There is nothing wrong in one wanting to spread the message of Islam. I have no problems with that. In fact, I would go for it as I personally feel Islam is grossly misunderstood and is a victim of bad PR — especially since 911. But this should not be the job of PAS. ABIM, JIM and the many other Muslim groups that have been around for a long time can do this. Anyone from PAS who wants to ‘serve Islam’ can go join one of these many groups. Let PAS focus on what it should be doing — finding ways in which to win the election so that it can form the government.
There are those who say PAS should not ‘sacrifice’ its Islamic principles just for the sake of winning the election. Accepted! I can buy that! Then let us agree that PAS is not interested in winning any elections but is more interested in propagating Islam. At least this would make it very clear to all and sundry. Then those who share these same ideals can join PAS while those who want to win elections and form the government can decide whether they still want to associate with PAS or distant themselves from it.
PAS should make its objectives very clear and not misrepresent itself. Is it in the business of politics, winning elections and forming governments or in the business of propagating Islam? Both may not be compatible, so PAS would need to choose one or the other. And PAS must also make sure people understand this so that they can make a choice.
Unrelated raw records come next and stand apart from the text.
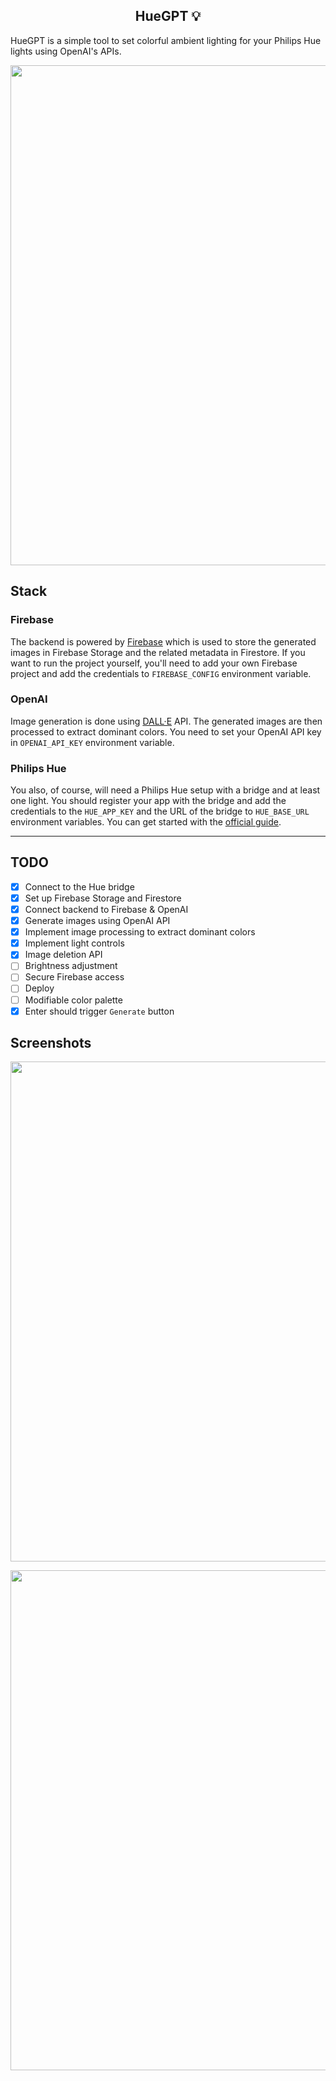 <h2 align="center">HueGPT 💡</h2>

HueGPT is a simple tool to set colorful ambient lighting for your Philips Hue lights using OpenAI's APIs.

<p align="center">
  <img width="800" src="https://github.com/Kajatin/hue-gpt/assets/33018844/78aa9b79-01bd-4c96-abc7-c28d7cbbdd1a">
</p>

## Stack

### Firebase

The backend is powered by [Firebase](https://firebase.google.com/) which is used to store the generated images in Firebase Storage and the related metadata in Firestore. If you want to run the project yourself, you'll need to add your own Firebase project and add the credentials to `FIREBASE_CONFIG` environment variable.

### OpenAI

Image generation is done using [DALL·E](https://openai.com/product/dall-e-2) API. The generated images are then processed to extract dominant colors. You need to set your OpenAI API key in `OPENAI_API_KEY` environment variable.

### Philips Hue

You also, of course, will need a Philips Hue setup with a bridge and at least one light. You should register your app with the bridge and add the credentials to the `HUE_APP_KEY` and the URL of the bridge to `HUE_BASE_URL` environment variables. You can get started with the [official guide](https://developers.meethue.com/develop/hue-api-v2/getting-started/).

---

## TODO

- [x] Connect to the Hue bridge
- [x] Set up Firebase Storage and Firestore
- [x] Connect backend to Firebase & OpenAI
- [x] Generate images using OpenAI API
- [x] Implement image processing to extract dominant colors
- [x] Implement light controls
- [x] Image deletion API
- [ ] Brightness adjustment
- [ ] Secure Firebase access
- [ ] Deploy
- [ ] Modifiable color palette
- [x] Enter should trigger `Generate` button

## Screenshots

<p align="center">
  <img width="800" src="https://github.com/Kajatin/hue-gpt/assets/33018844/d79be03e-4553-44f8-b54a-9ff2a4d5d3d7">
</p>

<p align="center">
  <img width="800" src="https://github.com/Kajatin/hue-gpt/assets/33018844/0f7e0d89-c05c-4a2f-96dd-e41e7181de0d">
</p>
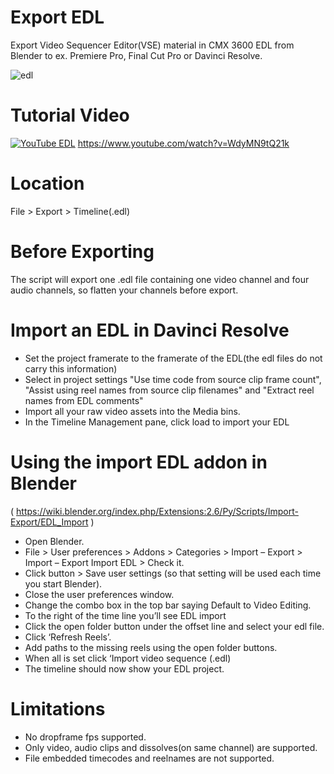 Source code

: # Export EDL
Export Video Sequencer Editor(VSE) material in CMX 3600 EDL from Blender to ex. Premiere Pro, Final Cut Pro or Davinci Resolve.

![edl](https://github.com/tin2tin/ExportEDL/blob/master/edl.png "Blender EDL Export")

# Tutorial Video
[![YouTube EDL](https://github.com/tin2tin/ExportEDL/blob/master/yt_edl.png)](https://www.youtube.com/watch?v=WdyMN9tQ21k)
https://www.youtube.com/watch?v=WdyMN9tQ21k

# Location
File > Export > Timeline(.edl)

# Before Exporting
The script will export one .edl file containing one video channel and four audio channels, so flatten your channels before export. 

# Import an EDL in Davinci Resolve
- Set the project framerate to the framerate of the EDL(the edl files do not carry this information)
- Select in project settings "Use time code from source clip frame count", "Assist using reel names from source clip filenames" and "Extract reel names from EDL comments"
- Import all your raw video assets into the Media bins.
- In the Timeline Management pane, click load to import your EDL

# Using the import EDL addon in Blender
( https://wiki.blender.org/index.php/Extensions:2.6/Py/Scripts/Import-Export/EDL_Import )
- Open Blender.
- File > User preferences > Addons > Categories > Import – Export > Import – Export Import EDL > Check it.
- Click button > Save user settings (so that setting will be used each time you start Blender).
- Close the user preferences window.
- Change the combo box in the top bar saying Default to Video Editing.
- To the right of the time line you’ll see EDL import
- Click the open folder button under the offset line and select your edl file.
- Click ‘Refresh Reels’.
- Add paths to the missing reels using the open folder buttons.
- When all is set click ‘Import video sequence (.edl)
- The timeline should now show your EDL project.

# Limitations
- No dropframe fps supported.
- Only video, audio clips and dissolves(on same channel) are supported.
- File embedded timecodes and reelnames are not supported. 
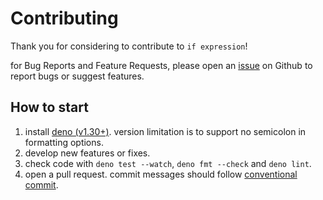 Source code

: # Contributing

Thank you for considering to contribute to `if expression`!

for Bug Reports and Feature Requests, please open an [issue][issue] on Github to
report bugs or suggest features.

## How to start

1. install [deno (v1.30+)][deno]. version limitation is to support no semicolon in formatting options.
2. develop new features or fixes.
3. check code with `deno test --watch`, `deno fmt --check` and `deno lint`.
4. open a pull request. commit messages should follow [conventional commit][conventional commit].

[issue]: https://github.com/scarf005/issues
[deno]: https://deno.land/manual/introduction
[conventional commit]: https://www.conventionalcommits.org/en/v1.0.0/
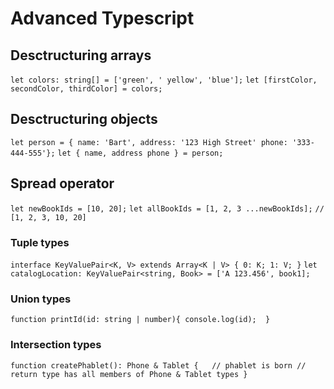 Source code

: # Advanced Typescript

## Desctructuring arrays

`let colors: string[] = ['green', ' yellow', 'blue'];`
`let [firstColor, secondColor, thirdColor] = colors;`

## Desctructuring objects

`let person = {
    name: 'Bart',
    address: '123 High Street'
    phone: '333-444-555'};`
`let { name, address phone } = person;`

## Spread operator

`let newBookIds = [10, 20];`
`let allBookIds = [1, 2, 3 ...newBookIds];`
`//  [1, 2, 3, 10, 20]`

### Tuple types

`interface KeyValuePair<K, V> extends Array<K | V> {
    0: K;
    1: V;
}`
`let catalogLocation: KeyValuePair<string, Book> = ['A 123.456', book1];`

### Union types

`function printId(id: string | number){ console.log(id);  }`

### Intersection types

`function createPhablet(): Phone & Tablet {  
    // phablet is born
    // return type has all members of Phone & Tablet types
}`
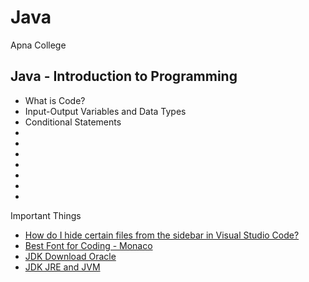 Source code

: # Java
 Apna College

 ## Java - Introduction to Programming
 - What is Code?
 - Input-Output Variables and Data Types
 - Conditional Statements
 - 
 - 
 - 
 - 
 - 
 - 
 - 
 
 Important Things
 - [How do I hide certain files from the sidebar in Visual Studio Code?](https://stackoverflow.com/questions/30140112/how-do-i-hide-certain-files-from-the-sidebar-in-visual-studio-code)
 - [Best Font for Coding - Monaco](https://www.cufonfonts.com/font/monaco)
 - [JDK Download Oracle](https://www.oracle.com/java/technologies/downloads/)
 - [JDK JRE and JVM](https://www.javatpoint.com/difference-between-jdk-jre-and-jvm)
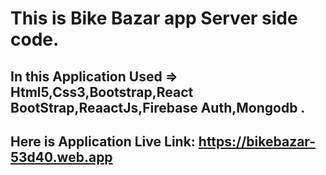 
# This is Bike Bazar app Server side code.
## In this Application Used => Html5,Css3,Bootstrap,React BootStrap,ReaactJs,Firebase Auth,Mongodb .
## Here is Application Live Link: https://bikebazar-53d40.web.app
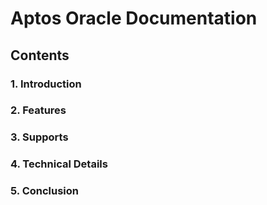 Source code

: # Aptos Oracle Documentation

## Contents

### 1. Introduction
### 2. Features
### 3. Supports
### 4. Technical Details
### 5. Conclusion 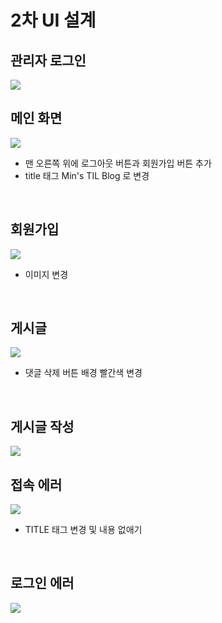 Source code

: # 2차 UI 설계

## 관리자 로그인

<img src="../capture/스크린샷 2020-01-14 오후 2.59.07.png">

<br>

## 메인 화면

<img src="../capture/스크린샷 2020-01-14 오후 2.59.47.png">

* 맨 오른쪽 위에 로그아웃 버튼과 회원가입 버튼 추가
* title 태그 Min's TIL Blog 로 변경

<br>

## 회원가입

<img src="../capture/스크린샷 2020-01-14 오후 3.08.15.png">

* 이미지 변경

<br>

## 게시글

<img src="../capture/스크린샷 2020-01-14 오후 3.04.07.png">

* 댓글 삭제 버튼 배경 빨간색 변경

<br>

## 게시글 작성

<img src="../capture/스크린샷 2020-01-14 오후 3.06.01.png">

<br>

## 접속 에러

<img src="../capture/스크린샷 2019-11-18 오후 9.43.04.png">

* TITLE 태그 변경 및 내용 없애기

<br>

## 로그인 에러

<img src="../capture/스크린샷 2020-01-14 오후 3.09.29.png">

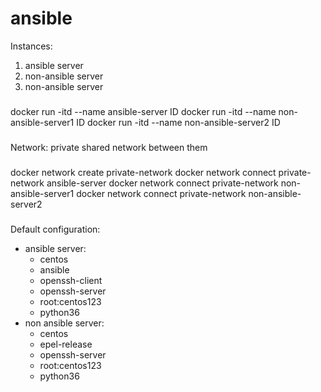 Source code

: # ansible

Instances:
1. ansible server
2. non-ansible server
3. non-ansible server
###
docker run -itd --name ansible-server ID
docker run -itd --name non-ansible-server1 ID
docker run -itd --name non-ansible-server2 ID
###

Network:
private shared network between them
###
docker network create private-network
docker network connect private-network ansible-server
docker network connect private-network non-ansible-server1
docker network connect private-network non-ansible-server2
###


Default configuration:
- ansible server:
    - centos
    - ansible
    - openssh-client
    - openssh-server
    - root:centos123
    - python36
- non ansible server:
    - centos
    - epel-release
    - openssh-server
    - root:centos123
    - python36

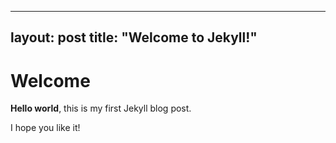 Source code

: 
---
layout: post
title:  "Welcome to Jekyll!"
---

# Welcome

**Hello world**, this is my first Jekyll blog post.

I hope you like it! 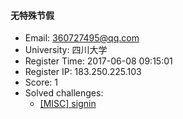 #### 无特殊节假  

* Email: 360727495@qq.com  
* University: 四川大学  
* Register Time: 2017-06-08 09:15:01  
* Register IP: 183.250.225.103  
* Score: 1  
* Solved challenges: 
  * [[MISC] signin](https://github.com/SniperOJ/Challenges/blob/master/web/signin.json)  
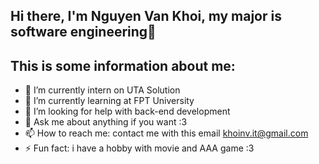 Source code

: ## Hi there, I'm Nguyen Van Khoi, my major is software engineering👋
## This is some information about me:
- 🔭 I’m currently intern on UTA Solution
- 🌱 I’m currently learning at FPT University
- 🤔 I’m looking for help with back-end development
- 💬 Ask me about anything if you want :3
- 📫 How to reach me: contact me with this email khoinv.it@gmail.com
- ⚡ Fun fact: i have a hobby with movie and AAA game :3

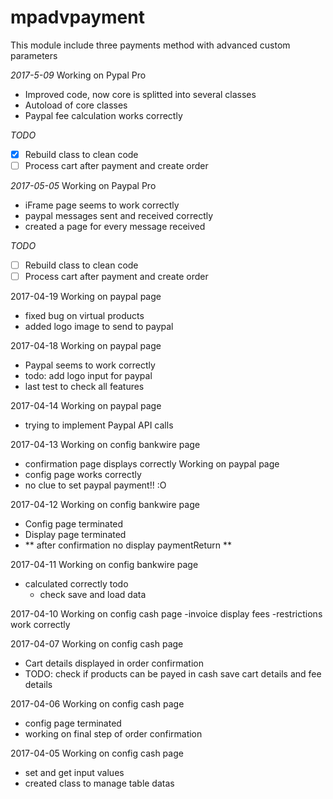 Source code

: # mpadvpayment
This module include three payments method with advanced custom parameters

*2017-5-09*
Working on Pypal Pro
- Improved code, now core is splitted into several classes
- Autoload of core classes
- Paypal fee calculation works correctly

*TODO*
- [x] Rebuild class to clean code
- [ ] Process cart after payment and create order

*2017-05-05*
Working on Paypal Pro
- iFrame page seems to work correctly
- paypal messages sent and received correctly
- created a page for every message received

*TODO*
- [ ] Rebuild class to clean code
- [ ] Process cart after payment and create order

2017-04-19
Working on paypal page
- fixed bug on virtual products
- added logo image to send to paypal

2017-04-18
Working on paypal page
- Paypal seems to work correctly
- todo: add logo input for paypal
- last test to check all features

2017-04-14
Working on paypal page
- trying to implement Paypal API calls

2017-04-13
Working on config bankwire page
- confirmation page displays correctly
Working on paypal page
- config page works correctly
- no clue to set paypal payment!! :O

2017-04-12
Working on config bankwire page
- Config page terminated
- Display page terminated
- ** after confirmation no display paymentReturn **

2017-04-11
Working on config bankwire page
- calculated correctly
todo
  - check save and load data

2017-04-10
Working on config cash page
-invoice display fees
-restrictions work correctly

2017-04-07
Working on config cash page
- Cart details displayed in order confirmation
- TODO: 
   check if products can be payed in cash
   save cart details and fee details

2017-04-06
Working on config cash page
- config page terminated
- working on final step of order confirmation

2017-04-05
Working on config cash page
- set and get input values
- created class to manage table datas
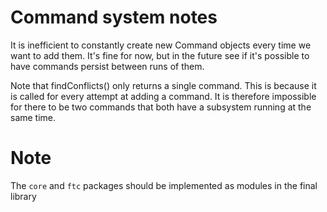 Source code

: # Command system notes
It is inefficient to constantly create new Command objects every time we want to add them. It's fine for now, but 
in the future see if it's possible to have commands persist between runs of them.

Note that findConflicts() only returns a single command. This is because it is called for every attempt
at adding a command. It is therefore impossible for there to be two commands that both have a subsystem running
at the same time.

# Note
The `core` and `ftc` packages should be implemented as modules in the final library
As bitter as this may sound, this is reality. And good medicine is always bitter while the truth, most times, hurt. This is PAS’ last chance. Either it makes it this time around or it would become irrelevant. So PAS has to choose its mission and vision very carefully and make this clear to Malaysians. And if Malaysians reject PAS for what it sees as a mission and vision that is totally unacceptable, then PAS must live with this. PAS may not win any elections but at least its conscience is clear in that it is performing its Islamic duty. And people who are more interested in winning the election and forming the government can move on and stay as far away from PAS as possible.
PAS is now in the hands of a new crop of younger, professional leaders who were voted in last weekend. These leaders know what ails the party and what is required for the party to regain its health. These people have to realise that they are not just playing with PAS’ future but the future of the entire opposition. PAS’ and PKR’s fortunes are intertwined. Whatever PAS decides affects PKR as well. And this was proven in last year’s general election.
For all intents and purposes, PAS’ party election last weekend was to choose leaders for the entire opposition. Let us hope these new leaders will now look at the opposition’s needs and not just their own party’s needs before they make any crucial decisions from now on.